Een stormachtige (alleen fysiek) fietstocht en water aan de kook brengen ging alleen maar in de luwte van een droge wadi-wand.

Als compensatie voor het feit, dat de beloofde verwarming en warm water in dit ijskoude hotel niet functioneren- Kasserini ligt op 600 m- brengt de hotelier een tv-tje op onze kamer. Op het nieuws zien we tot onze verbazing dat het sneeuwt in de bergen die morgen voor ons liggen. Het hotel is kampioen in fata morgana's; ook het beloofde ontbijt is er 's morgens niet. Met weinig in de maag beginnen we te klimmen door een dor en kaal landschap met 's lands hoogste berg vlak naast ons. Maar de zon en de kristalheldere lucht maken de uitzichten schitterend, tientallen kilometers ver kun je kijken. Door de nog steeds stormachtige wind zien we af van een kleinere weg door de bergen, maar kunnen deze wel zien lopen in de verte, een gevoel gevend dat je er toch geweest bent.
Als we op 1000 m uitkomen ligt er ondanks de toch al zeer warme zon nog her en der enkele plekjes sneeuw.
Net als bij ons op tweede kerstdag gaan mensen in hun mooiste kleren bij elkaar op bezoek. Er worden hartelijke begroetingen uitgewisseld, ook mannen en vrouwen begroeten elkaar met een zoen.

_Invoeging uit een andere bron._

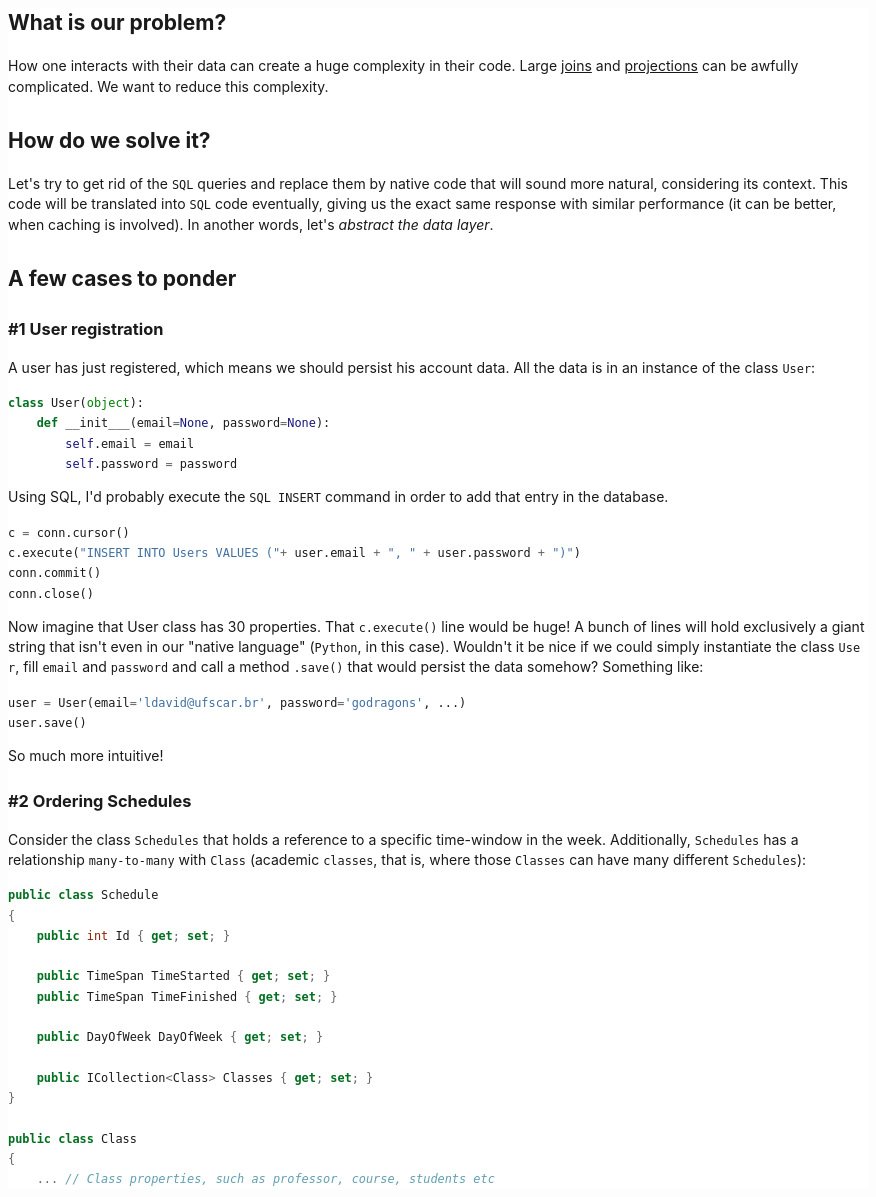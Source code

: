 ## What is our problem?
How one interacts with their data can create a huge complexity in their code. Large [joins](http://en.wikipedia.org/wiki/Join_%28SQL%29) and [projections](http://dba.stackexchange.com/questions/12619/what-does-the-term-projection-refer-to-in-an-sql-query-or-view-definition) can be awfully complicated. We want to reduce this complexity.

## How do we solve it?
Let's try to get rid of the `SQL` queries and replace them by native code that will sound more natural, considering its context. This code will be translated into `SQL` code eventually, giving us the exact same response with similar performance (it can be better, when caching is involved). In another words, let's *abstract the data layer*.

## A few cases to ponder
### #1 User registration
A user has just registered, which means we should persist his account data. All the data is in an instance of the class `User`:
```python
class User(object):
    def __init___(email=None, password=None):
        self.email = email
        self.password = password
```

Using SQL, I'd probably execute the `SQL INSERT` command in order to add that entry in the database.
```python
c = conn.cursor()
c.execute("INSERT INTO Users VALUES ("+ user.email + ", " + user.password + ")")
conn.commit()
conn.close()
```

Now imagine that User class has 30 properties. That `c.execute()` line would be huge! A bunch of lines will hold exclusively a giant string that isn't even in our "native language" (`Python`, in this case). Wouldn't it be nice if we could simply instantiate the class `User`, fill `email` and `password` and call a method `.save()` that would persist the data somehow? Something like:
```python
user = User(email='ldavid@ufscar.br', password='godragons', ...)
user.save()
```

So much more intuitive!

### #2 Ordering Schedules
Consider the class `Schedules` that holds a reference to a specific time-window in the week. Additionally, `Schedules` has a relationship `many-to-many` with `Class` (academic `classes`, that is, where those `Classes` can have many different `Schedules`):
```csharp
public class Schedule
{
    public int Id { get; set; }

    public TimeSpan TimeStarted { get; set; }
    public TimeSpan TimeFinished { get; set; }

    public DayOfWeek DayOfWeek { get; set; }

    public ICollection<Class> Classes { get; set; }
}

public class Class
{
    ... // Class properties, such as professor, course, students etc
```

Een paar kleine jochies, die nu natuurlijk niet naar school hoeven, rennen in een plaatsje achter ons aan. Mannen gebieden ze om ermee op te houden, een auto stopt ze even later. "Mullah, mullah" horen we hen roepen en dan verdwijnen ze haastig in een zijstraatje. Ze waren helemaal niet lastig, toch worden ze hier tot de orde geroepen.

Witte steden en moskeeën.

In El Kef, een mooi witte stad, gelegen tegen een helling op, met op de top een oud lemen fort erover wakend, nemen we een dag rust. Wandelend door de nauwe straatjes van het oudste en hoogst gelegen stadsdeel, komen we bij een klein moskeetje met grappig geribbelde koepels. Het is gesloten, maar als we eromheen lopen, ontmoeten we een vrouw, die vraagt of we de moskee willen zien.

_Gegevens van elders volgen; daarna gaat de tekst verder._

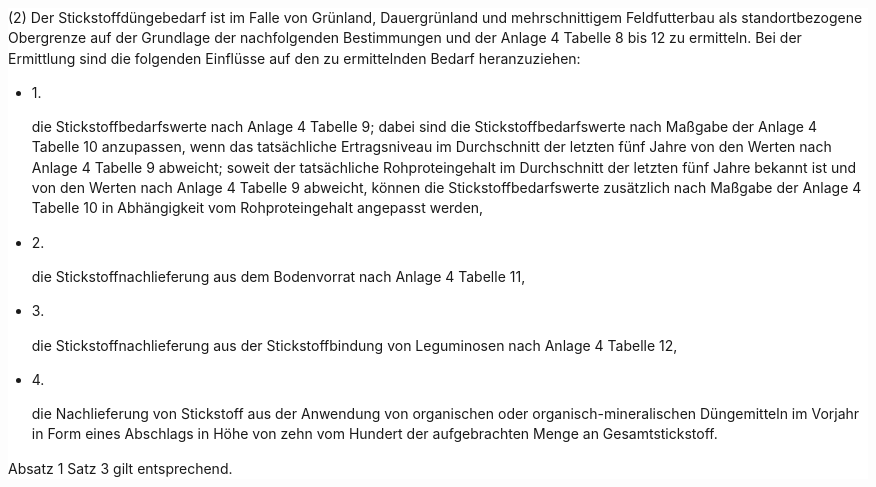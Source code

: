 </div>

<div class="jurAbsatz">

(2) Der Stickstoffdüngebedarf ist im Falle von Grünland, Dauergrünland
und mehrschnittigem Feldfutterbau als standortbezogene Obergrenze auf
der Grundlage der nachfolgenden Bestimmungen und der Anlage 4 Tabelle 8
bis 12 zu ermitteln. Bei der Ermittlung sind die folgenden Einflüsse auf
den zu ermittelnden Bedarf heranzuziehen:

  - 1\.
    
    <div style="">
    
    die Stickstoffbedarfswerte nach Anlage 4 Tabelle 9; dabei sind die
    Stickstoffbedarfswerte nach Maßgabe der Anlage 4 Tabelle 10
    anzupassen, wenn das tatsächliche Ertragsniveau im Durchschnitt der
    letzten fünf Jahre von den Werten nach Anlage 4 Tabelle 9 abweicht;
    soweit der tatsächliche Rohproteingehalt im Durchschnitt der letzten
    fünf Jahre bekannt ist und von den Werten nach Anlage 4 Tabelle 9
    abweicht, können die Stickstoffbedarfswerte zusätzlich nach Maßgabe
    der Anlage 4 Tabelle 10 in Abhängigkeit vom Rohproteingehalt
    angepasst werden,
    
    </div>

  - 2\.
    
    <div style="">
    
    die Stickstoffnachlieferung aus dem Bodenvorrat nach Anlage 4
    Tabelle 11,
    
    </div>

  - 3\.
    
    <div style="">
    
    die Stickstoffnachlieferung aus der Stickstoffbindung von
    Leguminosen nach Anlage 4 Tabelle 12,
    
    </div>

  - 4\.
    
    <div style="">
    
    die Nachlieferung von Stickstoff aus der Anwendung von organischen
    oder organisch-mineralischen Düngemitteln im Vorjahr in Form eines
    Abschlags in Höhe von zehn vom Hundert der aufgebrachten Menge an
    Gesamtstickstoff.
    
    </div>

Absatz 1 Satz 3 gilt entsprechend.

</div>

<div class="jurAbsatz">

"Ik maak hier elke dag schoon" babbelt ze, terwijl ze open maakt. Op de binnenplaats doen we onze schoenen uit en lopen de gebedshal binnen. Bedrijvig begint ze tapijten recht te leggen, kussens te schikken en vertelt: "Daar boven staat de naam van Mohammed" en wijst op het filigraine steensnijwerk waarmee de hele koepel van binnen bedekt is. In de hal erachter staan drie graftombes. Dit is mijn grootvader, wijst ze en strikt de linten aan het kleed weer netjes. Hier ligt de heilige Bou Makhrouf, een wijze man en, fluistert ze tegen mij, leg maar een muntje op zijn graf, dat brengt geluk.
Terwijl we rondkijken vertel ik haar dat we in Marokko niet in de moskee's mochten komen. "Wat een onzin" moppert ze, "we bidden toch allemaal tot dezelfde God. Met een zoen nemen we afscheid.